Describe the following heart sounds:

1) S1
2) S2
3) S3
4) S4

A

1) M1 (mitral valve closure) and T1 (tricuspid valve closure). Normally M1 precedes T1 slightly. Caused by closure of AV valves at beginning of systole. S1 results from reverberation within the blood associated with the sudden block of flow reversal by the valves. Delay of T1 even more than normal causes split S1 - heard in RBBB.
2) A2 (aortic valve closure) and P2 (pulmonary valve closure). Normally A2 precedes P2 especially during inhalation where a split of S2 can be heard. Caused by closure of semilunar valves at the end of ventricular systole and the beginning of ventricular diastole.
3) At beginning of diastole after S2 and lower in pitch than S1 or S2 as it’s not of valvular origin. Benign in youth, some trained athletes, and sometimes pregnancy but if re-emerges later in life it may signal cardiac problems, such as failing left ventricle as in dilated congestive heart failure (CHF). S3 is caused by oscillation of blood back and forth between the walls of the ventricles initiated by blood rushing in from the atria.

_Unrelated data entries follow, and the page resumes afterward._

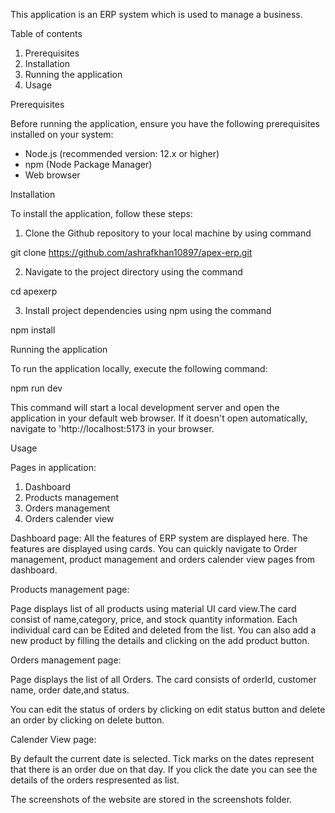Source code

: This application is an ERP system which is used to manage a business.


Table of contents
1. Prerequisites
2. Installation
3. Running the application
4. Usage

Prerequisites

Before running the application, ensure you have the following prerequisites installed on your system:

* Node.js (recommended version: 12.x or higher)
* npm (Node Package Manager)
* Web browser

Installation

To install the application, follow these steps:

1. Clone the Github repository to your local machine by using command

git clone https://github.com/ashrafkhan10897/apex-erp.git

2. Navigate to the project directory using the command

cd apexerp

3. Install project dependencies using npm using the command

npm install

Running the application

To run the application locally, execute the following command:

npm run dev

This command will start a local development server and open the application in your default web browser. If it doesn't open automatically, navigate to 'http://localhost:5173 in your browser.

Usage

Pages in application:
1. Dashboard
2. Products management
3. Orders management
4. Orders calender view

Dashboard page: All the features of ERP system are displayed here. The features are displayed using cards. You can quickly navigate to Order management, product management and orders calender view pages from dashboard. 

Products management page:

Page displays list of all products using material UI card view.The card consist of name,category, price, and stock quantity information. Each individual card can be Edited and deleted from the list. You can also add a new product by filling the details and clicking on the add product button.

Orders management page:

Page displays the list of all Orders. The card consists of orderId, customer name, order date,and status.

You can edit the status of orders by clicking on edit status button and delete an order by clicking on delete button.

Calender View page:

By default the current date is selected. Tick marks on the dates represent that there is an order due on that day. If you click the date you can see the details of the orders respresented as list.

The screenshots of the website are stored in the screenshots folder.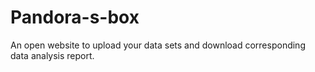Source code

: # Pandora-s-box
An open website to upload your data sets and download corresponding data analysis report.

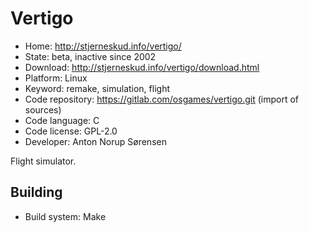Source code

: # Vertigo

- Home: http://stjerneskud.info/vertigo/
- State: beta, inactive since 2002
- Download: http://stjerneskud.info/vertigo/download.html
- Platform: Linux
- Keyword: remake, simulation, flight
- Code repository: https://gitlab.com/osgames/vertigo.git (import of sources)
- Code language: C
- Code license: GPL-2.0
- Developer: Anton Norup Sørensen

Flight simulator.

## Building

- Build system: Make
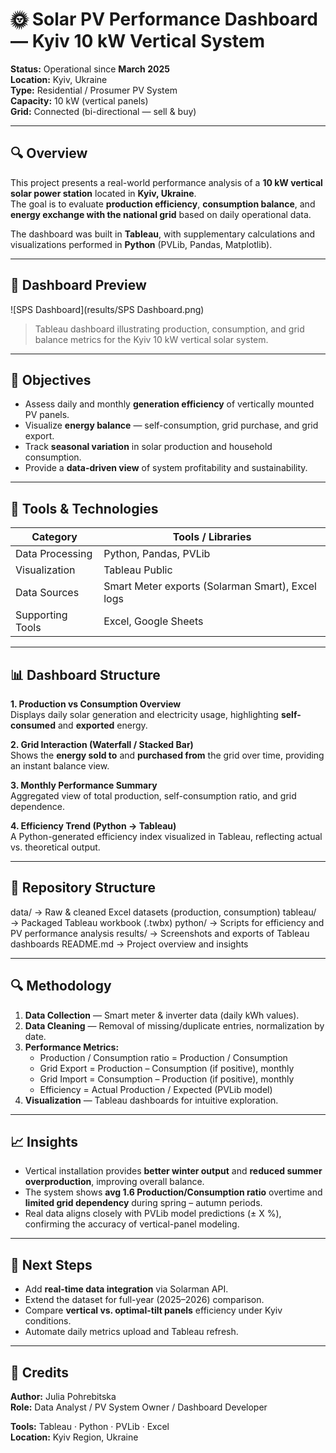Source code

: # 🌞 Solar PV Performance Dashboard — Kyiv 10 kW Vertical System  

**Status:** Operational since **March 2025**  
**Location:** Kyiv, Ukraine  
**Type:** Residential / Prosumer PV System  
**Capacity:** 10 kW (vertical panels)  
**Grid:** Connected (bi-directional — sell & buy)  

---

## 🔍 Overview  

This project presents a real-world performance analysis of a **10 kW vertical solar power station** located in **Kyiv, Ukraine**.  
The goal is to evaluate **production efficiency**, **consumption balance**, and **energy exchange with the national grid** based on daily operational data.

The dashboard was built in **Tableau**, with supplementary calculations and visualizations performed in **Python** (PVLib, Pandas, Matplotlib).

---

## 📸 Dashboard Preview  

![SPS Dashboard](results/SPS Dashboard.png)

> Tableau dashboard illustrating production, consumption, and grid balance metrics for the Kyiv 10 kW vertical solar system.

---

## 🎯 Objectives  

- Assess daily and monthly **generation efficiency** of vertically mounted PV panels.  
- Visualize **energy balance** — self-consumption, grid purchase, and grid export.  
- Track **seasonal variation** in solar production and household consumption.  
- Provide a **data-driven view** of system profitability and sustainability.

---

## 🧠 Tools & Technologies  

| Category | Tools / Libraries |
|-----------|------------------|
| Data Processing | Python, Pandas, PVLib |
| Visualization | Tableau Public |
| Data Sources | Smart Meter exports (Solarman Smart), Excel logs |
| Supporting Tools | Excel, Google Sheets |

---

## 📊 Dashboard Structure  

**1. Production vs Consumption Overview**  
Displays daily solar generation and electricity usage, highlighting **self-consumed** and **exported** energy.  

**2. Grid Interaction (Waterfall / Stacked Bar)**  
Shows the **energy sold to** and **purchased from** the grid over time, providing an instant balance view.  

**3. Monthly Performance Summary**  
Aggregated view of total production, self-consumption ratio, and grid dependence.  

**4. Efficiency Trend (Python → Tableau)**  
A Python-generated efficiency index visualized in Tableau, reflecting actual vs. theoretical output.

---

## 📂 Repository Structure  
data/ → Raw & cleaned Excel datasets (production, consumption)
tableau/ → Packaged Tableau workbook (.twbx)
python/ → Scripts for efficiency and PV performance analysis
results/ → Screenshots and exports of Tableau dashboards
README.md → Project overview and insights


---

## 🔍 Methodology  

1. **Data Collection** — Smart meter & inverter data (daily kWh values).  
2. **Data Cleaning** — Removal of missing/duplicate entries, normalization by date.  
3. **Performance Metrics:**  
   - Production / Consumption ratio = Production / Consumption 
   - Grid Export = Production – Consumption (if positive), monthly  
   - Grid Import = Consumption – Production (if positive), monthly  
   - Efficiency = Actual Production / Expected (PVLib model)  
4. **Visualization** — Tableau dashboards for intuitive exploration.  

---

## 📈 Insights  

- Vertical installation provides **better winter output** and **reduced summer overproduction**, improving overall balance.  
- The system shows **avg 1.6 Production/Consumption ratio** overtime and **limited grid dependency** during spring – autumn periods.  
- Real data aligns closely with PVLib model predictions (± X %), confirming the accuracy of vertical-panel modeling.

---

## 🚀 Next Steps  

- Add **real-time data integration** via Solarman API.  
- Extend the dataset for full-year (2025–2026) comparison.  
- Compare **vertical vs. optimal-tilt panels** efficiency under Kyiv conditions.  
- Automate daily metrics upload and Tableau refresh.

---

## 📎 Credits  

**Author:** Julia Pohrebitska  
**Role:** Data Analyst / PV System Owner / Dashboard Developer  

**Tools:** Tableau · Python · PVLib · Excel  
**Location:** Kyiv Region, Ukraine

S3 indicates increased volume of blood in the ventricle.
4) Just after atrial contraction at the end of diastole and immediately before S1. When audible in adult = atrial gallop, produced by blood forced into a stiff/hypertrophic ventricle. Sign of pathologic state, usually a failing/hypertrophic L ventricle, as in systemic hypertension, severe valvular aortic stenosis, and hypertrophic cardiomyopathy.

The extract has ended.